**WORK TO COMPLETE**
Return every line in the entries below where the word "signal" shows up.

*** DATASET RECORDS ***

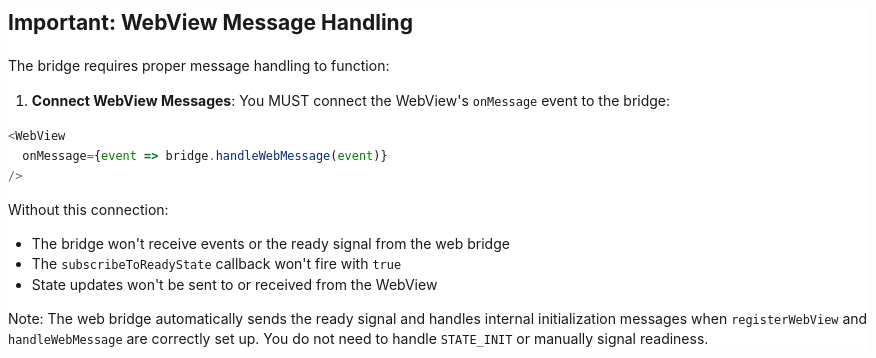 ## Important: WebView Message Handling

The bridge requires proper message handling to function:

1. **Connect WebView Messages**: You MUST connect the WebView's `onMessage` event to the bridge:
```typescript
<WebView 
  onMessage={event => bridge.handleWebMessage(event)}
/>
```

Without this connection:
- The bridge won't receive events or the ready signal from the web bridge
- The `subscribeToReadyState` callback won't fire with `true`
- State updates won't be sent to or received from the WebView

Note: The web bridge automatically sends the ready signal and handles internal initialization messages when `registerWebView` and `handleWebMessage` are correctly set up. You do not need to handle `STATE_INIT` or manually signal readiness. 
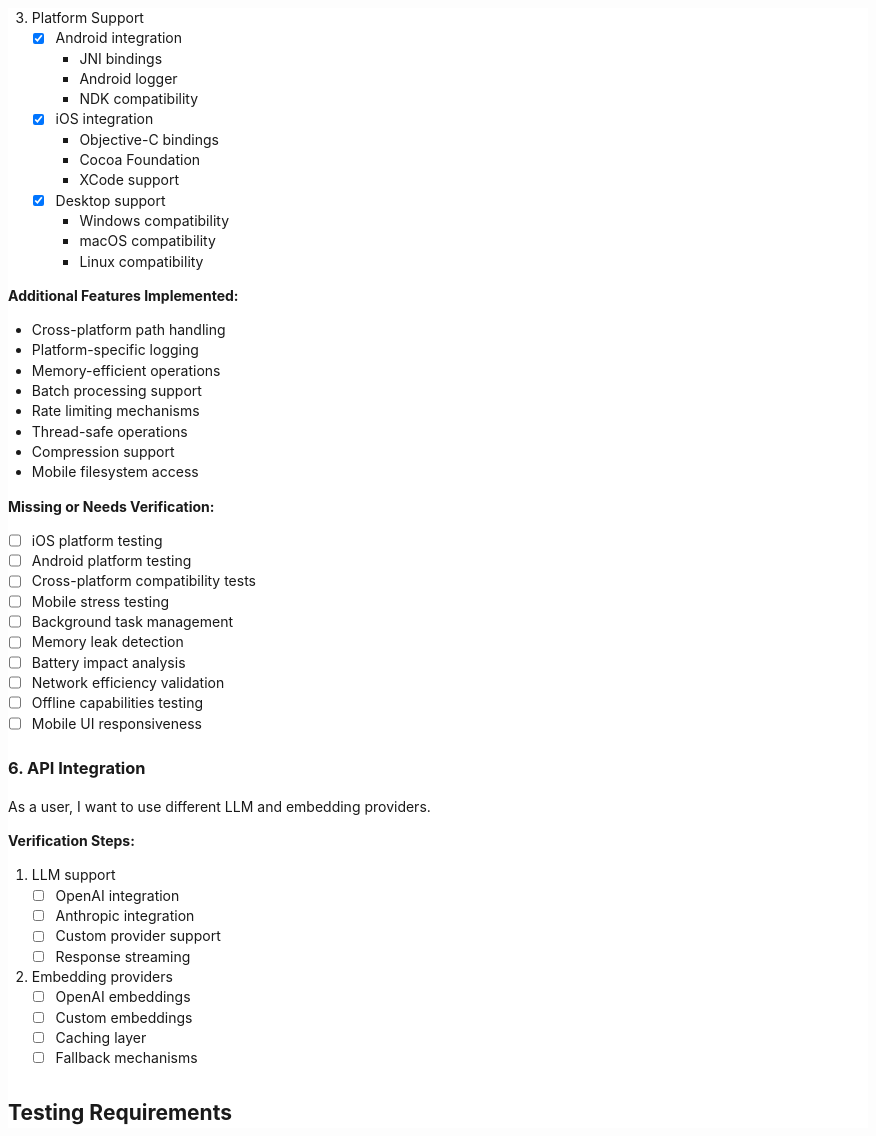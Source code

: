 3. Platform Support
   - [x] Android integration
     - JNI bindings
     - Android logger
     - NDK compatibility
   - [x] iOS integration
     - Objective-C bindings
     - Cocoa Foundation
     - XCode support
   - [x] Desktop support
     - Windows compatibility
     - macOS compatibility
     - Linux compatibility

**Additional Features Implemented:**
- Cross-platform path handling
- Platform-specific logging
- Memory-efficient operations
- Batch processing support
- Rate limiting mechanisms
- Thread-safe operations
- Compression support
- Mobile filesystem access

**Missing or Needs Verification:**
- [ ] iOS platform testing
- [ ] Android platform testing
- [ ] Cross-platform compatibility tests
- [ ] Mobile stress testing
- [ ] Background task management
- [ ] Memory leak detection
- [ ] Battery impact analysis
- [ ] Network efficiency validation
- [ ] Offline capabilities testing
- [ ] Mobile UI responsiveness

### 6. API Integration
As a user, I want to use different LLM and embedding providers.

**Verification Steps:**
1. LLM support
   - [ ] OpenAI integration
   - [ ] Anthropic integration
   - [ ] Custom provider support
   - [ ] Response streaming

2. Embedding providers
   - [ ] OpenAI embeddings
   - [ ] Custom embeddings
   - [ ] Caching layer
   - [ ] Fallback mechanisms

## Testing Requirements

*** End of DATASET RECORDS ***

**WRITTEN RESPONSE**
- The bridge won't receive events or the ready signal from the web bridge
Note: The web bridge automatically sends the ready signal and handles internal initialization messages when `registerWebView` and `handleWebMessage` are correctly set up. You do not need to handle `STATE_INIT` or manually signal readiness. 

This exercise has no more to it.